# [Work to be completed]
In the data below, find the line that contains "<li>Softing AG (Germany)</li>" and the line that contains "<p>The global automotive". Copy both, plus every line between them, exactly.

# [Stored data entries]
________________

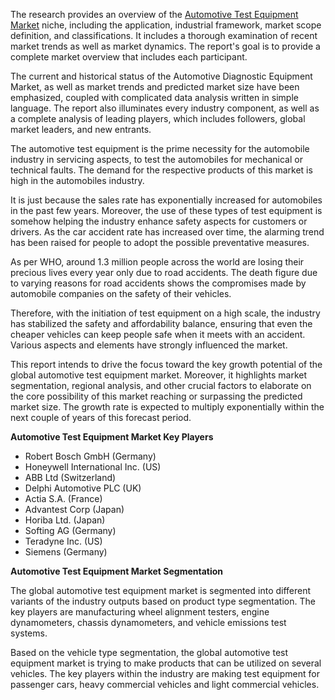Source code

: <p>The research provides an overview of the <a href="https://www.marketresearchfuture.com/reports/automotive-test-equipment-market-2204">Automotive Test Equipment Market</a> niche, including the application, industrial framework, market scope definition, and classifications. It includes a thorough examination of recent market trends as well as market dynamics. The report's goal is to provide a complete market overview that includes each participant.</p>
<p>The current and historical status of the Automotive Diagnostic Equipment Market, as well as market trends and predicted market size have been emphasized, coupled with complicated data analysis written in simple language. The report also illuminates every industry component, as well as a complete analysis of leading players, which includes followers, global market leaders, and new entrants.</p>
<p>The automotive test equipment is the prime necessity for the automobile industry in servicing aspects, to test the automobiles for mechanical or technical faults. The demand for the respective products of this market is high in the automobiles industry.</p>
<p>It is just because the sales rate has exponentially increased for automobiles in the past few years. Moreover, the use of these types of test equipment is somehow helping the industry enhance safety aspects for customers or drivers. As the car accident rate has increased over time, the alarming trend has been raised for people to adopt the possible preventative measures.</p>
<p>As per WHO, around 1.3 million people across the world are losing their precious lives every year only due to road accidents. The death figure due to varying reasons for road accidents shows the compromises made by automobile companies on the safety of their vehicles.</p>
<p>Therefore, with the initiation of test equipment on a high scale, the industry has stabilized the safety and affordability balance, ensuring that even the cheaper vehicles can keep people safe when it meets with an accident. Various aspects and elements have strongly influenced the market.</p>
<p>This report intends to drive the focus toward the key growth potential of the global automotive test equipment market. Moreover, it highlights market segmentation, regional analysis, and other crucial factors to elaborate on the core possibility of this market reaching or surpassing the predicted market size. The growth rate is expected to multiply exponentially within the next couple of years of this forecast period.</p>
<p><strong>Automotive Test Equipment Market Key Players</strong></p>
<ul>
<li>Robert Bosch GmbH (Germany)</li>
<li>Honeywell International Inc. (US)</li>
<li>ABB Ltd (Switzerland)</li>
<li>Delphi Automotive PLC (UK)</li>
<li>Actia S.A. (France)</li>
<li>Advantest Corp (Japan)</li>
<li>Horiba Ltd. (Japan)</li>
<li>Softing AG (Germany)</li>
<li>Teradyne Inc. (US)</li>
<li>Siemens (Germany)</li>
</ul>
<p><strong>Automotive Test Equipment Market Segmentation</strong></p>
<p>The global automotive test equipment market is segmented into different variants of the industry outputs based on product type segmentation. The key players are manufacturing wheel alignment testers, engine dynamometers, chassis dynamometers, and vehicle emissions test systems.</p>
<p>Based on the vehicle type segmentation, the global automotive test equipment market is trying to make products that can be utilized on several vehicles. The key players within the industry are making test equipment for passenger cars, heavy commercial vehicles and light commercial vehicles.</p>
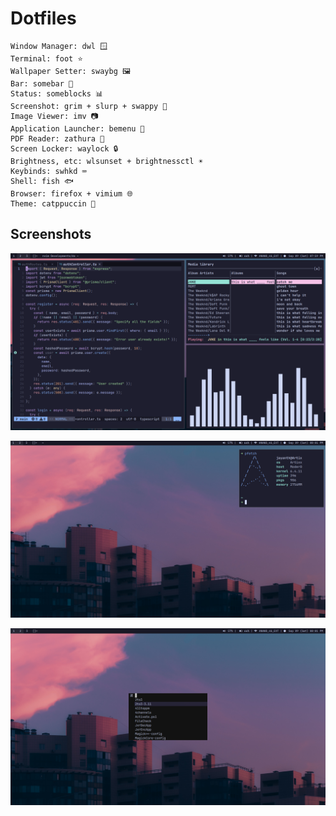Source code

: # Dotfiles
    Window Manager: dwl 🪟
    Terminal: foot ⭐
    Wallpaper Setter: swaybg 🖼️
    Bar: somebar 🍫
    Status: someblocks 📊
    Screenshot: grim + slurp + swappy 📸
    Image Viewer: imv 📷
    Application Launcher: bemenu 🚀
    PDF Reader: zathura 📄
    Screen Locker: waylock 🔒
    Brightness, etc: wlsunset + brightnessctl ☀️
    Keybinds: swhkd ⌨️
    Shell: fish 🐟
    Browser: firefox + vimium 🌐
    Theme: catppuccin 🎨

## Screenshots
![Setup](Setup.png)

![Pfetch](Pfetch.png)

![Desktop](Full.png)

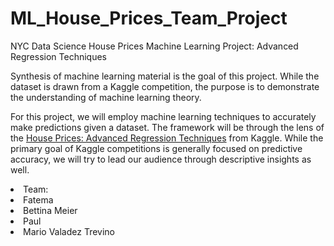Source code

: # ML_House_Prices_Team_Project
NYC Data Science House Prices Machine Learning Project: Advanced Regression Techniques

<p>Synthesis of machine learning material is the goal of this project. While the dataset is drawn from a Kaggle competition, the purpose is to demonstrate the understanding of machine learning theory.</p>
<p>For this project, we will employ machine learning techniques to accurately make predictions given a dataset. The framework will be through the lens of the <a href="https://www.kaggle.com/c/house-prices-advanced-regression-techniques">House Prices: Advanced Regression Techniques</a> from Kaggle. While the primary goal of Kaggle competitions is generally focused on predictive accuracy, we will try to lead our audience through descriptive insights as well.</p>

<li>Team:</li>
<li>Fatema</li>
<li>Bettina Meier</li>
<li>Paul</li>
<li>Mario Valadez Trevino</li>
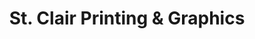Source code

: ---
title: "St. Clair Printing & Graphics"
url: /toronto/st-clair-printing-and-graphics/
shop: copyshop
---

________________

# [Output of the exercise]
<li>Softing AG (Germany)</li>
<li>Teradyne Inc. (US)</li>
<li>Siemens (Germany)</li>
</ul>
<p><strong>Automotive Test Equipment Market Segmentation</strong></p>
<p>The global automotive test equipment market is segmented into different variants of the industry outputs based on product type segmentation. The key players are manufacturing wheel alignment testers, engine dynamometers, chassis dynamometers, and vehicle emissions test systems.</p>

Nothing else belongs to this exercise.